Bloomberg explains retailers have already blamed the preoccupation with this year’s wild and woolly election for slow sales. The same is true for Black Friday ads, though local broadcasters are hardly complaining. The National Retail Federation has said political ads have taken up so much ad time that retailers are waiting until after the election to start advertising, Salon reported.
But while the recent election has ostensibly thrown a spanner in the works this year, history shows that the real Black Friday advertising doesn’t occur until the two weeks before Thanksgiving, anyhow. While most retailers heavy up on messaging in the final week, there’s also evidence that running such messaging two weeks before can help them gain an edge for this all-important sales day.
Early Bird Gets the Worm?
In non-election years, retailers’ Black Friday game plans follow a more standard pattern.
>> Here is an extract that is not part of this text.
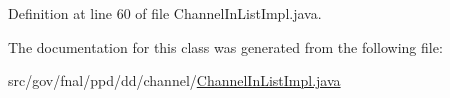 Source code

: Definition at line 60 of file Channel\-In\-List\-Impl.\-java.



The documentation for this class was generated from the following file\-:\begin{DoxyCompactItemize}
\item 
src/gov/fnal/ppd/dd/channel/\hyperlink{ChannelInListImpl_8java}{Channel\-In\-List\-Impl.\-java}\end{DoxyCompactItemize}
For instance, in 2013, Kantar Associates calculated that the country’s top 11 retailers spent about a quarter of a billion dollars on Black Friday advertising from Nov. 3 to Nov. 27, according to the Wall Street Journal. (Thanksgiving fell on Nov. 28 that year.)
Retailers typically drop circulars early in the month and then dive into TV later on, meaning ad sellers should prepare their inventories accordingly. Last year, as Twice shows, The Home Depot began advertising a home appliance deal in a circular on Nov. 3. And as Fortune noted in 2015, “some of the world’s largest retailers, including Amazon, Best Buy and Wal-Mart are all offering Black Friday-like deals much sooner this year to capitalize on what they believe is heavy consumer demand.”
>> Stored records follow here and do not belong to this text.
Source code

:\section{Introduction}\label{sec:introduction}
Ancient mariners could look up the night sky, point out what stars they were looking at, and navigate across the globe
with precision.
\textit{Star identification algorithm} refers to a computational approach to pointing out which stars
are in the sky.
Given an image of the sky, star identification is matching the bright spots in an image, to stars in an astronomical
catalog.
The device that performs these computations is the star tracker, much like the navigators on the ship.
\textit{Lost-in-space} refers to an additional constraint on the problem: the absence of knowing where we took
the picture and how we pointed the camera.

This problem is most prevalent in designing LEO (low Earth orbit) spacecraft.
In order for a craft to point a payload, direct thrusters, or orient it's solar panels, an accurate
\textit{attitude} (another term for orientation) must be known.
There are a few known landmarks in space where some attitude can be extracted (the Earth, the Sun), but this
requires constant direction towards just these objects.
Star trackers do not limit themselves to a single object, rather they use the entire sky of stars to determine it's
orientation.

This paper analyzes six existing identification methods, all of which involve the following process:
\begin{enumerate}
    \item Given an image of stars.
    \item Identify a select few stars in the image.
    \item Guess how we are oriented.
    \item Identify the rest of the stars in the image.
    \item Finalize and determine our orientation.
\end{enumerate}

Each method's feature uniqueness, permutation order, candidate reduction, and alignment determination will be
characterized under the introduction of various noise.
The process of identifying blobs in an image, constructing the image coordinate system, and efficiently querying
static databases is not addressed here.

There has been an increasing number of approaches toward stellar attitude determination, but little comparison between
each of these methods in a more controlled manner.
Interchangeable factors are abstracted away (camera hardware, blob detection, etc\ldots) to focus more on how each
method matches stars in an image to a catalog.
For some, “sooner” means October. A 2014 analysis by MarketTrack found that a fair amount of retailers were advertising Black Friday deals in October, though the report lumped TV with other forms of media, including radio and online. A Kantar Media analysis of 2014 Black Friday spending showed that although almost no major retailers ran TV advertising three weeks before Thanksgiving, they all ran TV ads in the two weeks before the holiday.
Kantar dubbed Walmart the most efficient spender; the retailer funneled $70.7 million into TV ads and got a 38-percent share of store traffic. Kantar also found that Walmart’s Black Friday messaging was split roughly 50/50 between those two weeks. But not all retailers believe hyping Black Friday two weeks before is an effective strategy: Black Friday messaging accounted for just 6 percent of Toys “R” Us’s TV ads two weeks before, compared to 99 percent a week before.
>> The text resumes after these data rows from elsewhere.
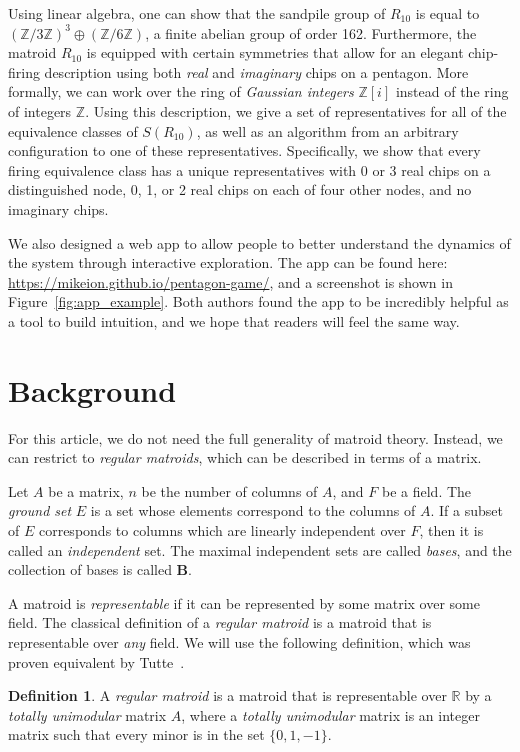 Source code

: \documentclass[12p]{amsart}
\numberwithin{equation}{section}
\theoremstyle{plain}
\theoremstyle{definition}
\newtheorem{defn}[thm]{Definition}
\newcommand{\Z}{\mathbb {Z}}
\begin{document}
Using linear algebra, one can show that the sandpile group of $R_{10}$ is equal to $(\Z/3\Z)^3 \oplus (\Z/6\Z)$, a finite abelian group of order 162. Furthermore, the matroid $R_{10}$ is equipped with certain symmetries that allow for an elegant chip-firing description using both \emph{real} and \emph{imaginary} chips on a pentagon. More formally, we can work over the ring of \emph{Gaussian integers} $\Z[i]$ instead of the ring of integers $\Z$. Using this description, we give a set of representatives for all of the equivalence classes of $S(R_{10})$, as well as an algorithm from an arbitrary configuration to one of these representatives. Specifically, we show that every firing equivalence class has a unique representatives with 0 or 3 real chips on a distinguished node, 0, 1, or 2 real chips on each of four other nodes, and no imaginary chips. 

We also designed a web app to allow people to better understand the dynamics of the system through interactive exploration. The app can be found here: \url{https://mikeion.github.io/pentagon-game/}, and a screenshot is shown in Figure~\ref{fig:app_example}. Both authors found the app to be incredibly helpful as a tool to build intuition, and we hope that readers will feel the same way. 

\section{Background} 

For this article, we do not need the full generality of matroid theory. Instead, we can restrict to \emph{regular matroids}, which can be described in terms of a matrix.

Let $A$ be a matrix, $n$ be the number of columns of $A$, and $F$ be a field. The \emph{ground set} $E$ is a set whose elements correspond to the columns of $A$. If a subset of $E$ corresponds to columns which are linearly independent over $F$, then it is called an \emph{independent} set. The maximal independent sets are called \emph{bases}, and the collection of bases is called $\mathbf B$.

A matroid is \emph{representable} if it can be represented by some matrix over some field. The classical definition of a \emph{regular matroid} is a matroid that is representable over \emph{any} field. We will use the following definition, which was proven equivalent by Tutte~\cite{Tutte}. 
\begin{defn}
    A \emph{regular matroid} is a matroid that is representable over $\mathbb R$ by a \emph{totally unimodular} matrix $A$, where a \emph{totally unimodular} matrix is an integer matrix such that every minor is in the set $\{0, 1,-1\}$. 
\end{defn}
\end{document}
How Should Broadcasters Plan for Change?
Yoram Wurmser, a retail analyst at eMarketer, told Fortune that the ever-earlier rush for sales was in effect killing Black Friday. Wurmser said that in 2014, brick-and-mortar stores saw fewer shoppers on Black Friday because those shoppers had already tapped deals they saw online during Thanksgiving week and especially on Thanksgiving day.
And retailers may have internalized this message. JC Penney plans to start its Black Friday TV ads “on Nov. 9, after the election,” according to AdAge. The retailer will also offer Black Friday deals well ahead of Black Friday itself.
For broadcasters, there’s a cogent argument to be made that stretching out the Black Friday advertising period beyond just the final week—or even the two weeks before—is a solid strategy. Fortunately, programmatic tools can help them ensure they’re selling this inventory effectively.